Re: Re: Exception-handling in built-in functions
First of all, thanks Hongze for working on this!
CALCITE-525 asks for throwing exceptions in certain circumstances and I
think the fix should focus exclusively on this.
Regarding the discussion about additional actions in case of an error
(omitting rows or logging) I believe it is useful but I think it could be
achieved by other means such as overloading the operators (using
SqlOperatorTable). Omitting rows or logging is not a very common policy to
become part of the core project. I think that projects relying on Calcite
and need this kind of functionality could provide their own operator
overloads relatively easy.
Providing additional built in functions, such as CATCH_ERROR, might become
handy in some situations but again it is something that individual projects
could easily plugin as a user defined function.

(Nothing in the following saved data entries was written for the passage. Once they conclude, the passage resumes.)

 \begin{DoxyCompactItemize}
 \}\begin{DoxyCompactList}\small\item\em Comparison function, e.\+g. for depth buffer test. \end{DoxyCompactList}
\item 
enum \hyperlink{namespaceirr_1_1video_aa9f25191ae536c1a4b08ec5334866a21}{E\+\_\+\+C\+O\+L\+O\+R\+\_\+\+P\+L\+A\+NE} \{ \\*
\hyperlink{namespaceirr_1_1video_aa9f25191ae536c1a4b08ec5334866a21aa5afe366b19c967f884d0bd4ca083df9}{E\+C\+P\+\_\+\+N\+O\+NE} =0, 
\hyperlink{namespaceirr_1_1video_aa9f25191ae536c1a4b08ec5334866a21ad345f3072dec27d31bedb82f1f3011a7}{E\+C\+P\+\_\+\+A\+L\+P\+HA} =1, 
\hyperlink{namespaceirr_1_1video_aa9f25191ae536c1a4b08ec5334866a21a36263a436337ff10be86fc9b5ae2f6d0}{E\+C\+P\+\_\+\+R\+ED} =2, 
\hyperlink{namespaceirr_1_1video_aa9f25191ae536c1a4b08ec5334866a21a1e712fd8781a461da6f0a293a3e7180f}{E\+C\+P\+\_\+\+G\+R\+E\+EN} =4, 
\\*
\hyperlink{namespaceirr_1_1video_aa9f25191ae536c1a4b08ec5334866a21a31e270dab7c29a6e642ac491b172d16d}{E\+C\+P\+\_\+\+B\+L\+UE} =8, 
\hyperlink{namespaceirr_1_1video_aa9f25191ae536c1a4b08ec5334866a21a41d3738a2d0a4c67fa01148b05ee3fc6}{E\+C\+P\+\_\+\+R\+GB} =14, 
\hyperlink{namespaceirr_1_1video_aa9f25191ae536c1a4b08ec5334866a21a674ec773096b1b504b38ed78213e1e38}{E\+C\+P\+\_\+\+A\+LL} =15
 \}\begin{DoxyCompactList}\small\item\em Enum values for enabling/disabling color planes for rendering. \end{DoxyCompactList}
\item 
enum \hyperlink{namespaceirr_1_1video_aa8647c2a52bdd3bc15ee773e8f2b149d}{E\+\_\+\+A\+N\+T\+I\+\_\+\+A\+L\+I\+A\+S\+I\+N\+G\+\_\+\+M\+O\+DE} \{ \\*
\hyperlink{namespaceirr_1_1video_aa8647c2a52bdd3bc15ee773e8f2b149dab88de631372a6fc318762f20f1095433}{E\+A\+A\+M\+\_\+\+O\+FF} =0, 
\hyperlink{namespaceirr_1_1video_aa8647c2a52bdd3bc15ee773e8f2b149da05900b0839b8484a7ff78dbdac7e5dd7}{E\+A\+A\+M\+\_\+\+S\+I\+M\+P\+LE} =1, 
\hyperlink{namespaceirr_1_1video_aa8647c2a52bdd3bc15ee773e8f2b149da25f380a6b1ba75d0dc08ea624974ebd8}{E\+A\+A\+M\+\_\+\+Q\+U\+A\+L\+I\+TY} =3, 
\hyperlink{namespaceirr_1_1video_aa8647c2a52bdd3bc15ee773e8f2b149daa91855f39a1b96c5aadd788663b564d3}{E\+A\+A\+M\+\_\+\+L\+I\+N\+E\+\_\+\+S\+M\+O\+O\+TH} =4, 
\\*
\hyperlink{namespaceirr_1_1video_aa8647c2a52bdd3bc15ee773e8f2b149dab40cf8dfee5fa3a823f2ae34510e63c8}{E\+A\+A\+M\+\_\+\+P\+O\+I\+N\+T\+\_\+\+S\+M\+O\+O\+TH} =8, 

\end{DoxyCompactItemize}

Note that, I am not against the existing PR but I would like to highlight
an alternative option.
Στις Πέμ, 18 Οκτ 2018 στις 1:36 μ.μ., ο/η notifyzhz@xxxxxxx <
> Thanks for opening this discussion and thank you all for your replies.
> The reason why I would like to help solve CALCITE-525 is because I agree
> that an function error should not easily break a large job, this "job"
> could indicate a large ad-hoc query or a query on a stream, or like what
> Julian said, a ETL job.
> According to some tests I had run about Calcite streaming, a simple
> division by zero error could break the whole query job. Say, If Calcite
> does not provide a option to silence the error, users should spend extract
> daily time on checking whether their streaming job is alive if their SQL
> includes a "/" operator.
> The solutions of B and C are different: B is to ignore and drop a whole
> row when error happens, and C is to make the failed call return null value.
> In C, the major reason to introduce "CATCH_ERROR" function is to represent
> the error handling on Rel, whether to enable the function in Parser is not
> At first I personally prefer C, but as C does need more code change than
> B, I don't have a very strong inclination between B and C now.
> At last, I agree that making enough discussion on introducing new feature
> is very important. If we don't really need such a feature now, I think I
> can help whenever it is considered helpful in future.
> From: Jesus Camacho Rodriguez
> Date: 2018-10-18 10:26
> To: dev@xxxxxxxxxxxxxxxxxx
> Subject: Re: Exception-handling in built-in functions
> I do not believe there is enough reason to block CALCITE-525. IMO,
> CALCITE-525 describes a problem that some Calcite users are facing and a
> reasonable plugable solution. We should not be vetoing such a feature
> without providing viable alternatives. (Without having checked the specific
> implementation details, I prefer approach B described below as it is less
> intrusive. And A should be fixed in a different issue.)
> I agree with Julian´s idea that Calcite is not a RDBMS such as Oracle or
> Postgres, and it has always tried to provide flexibility to underlying
> engines, one of the reasons for its wide adoption. In addition, systems are
> not forced to use this feature, it is tagged as experimental and by default
> we are still running in same mode. I believe that is sufficient.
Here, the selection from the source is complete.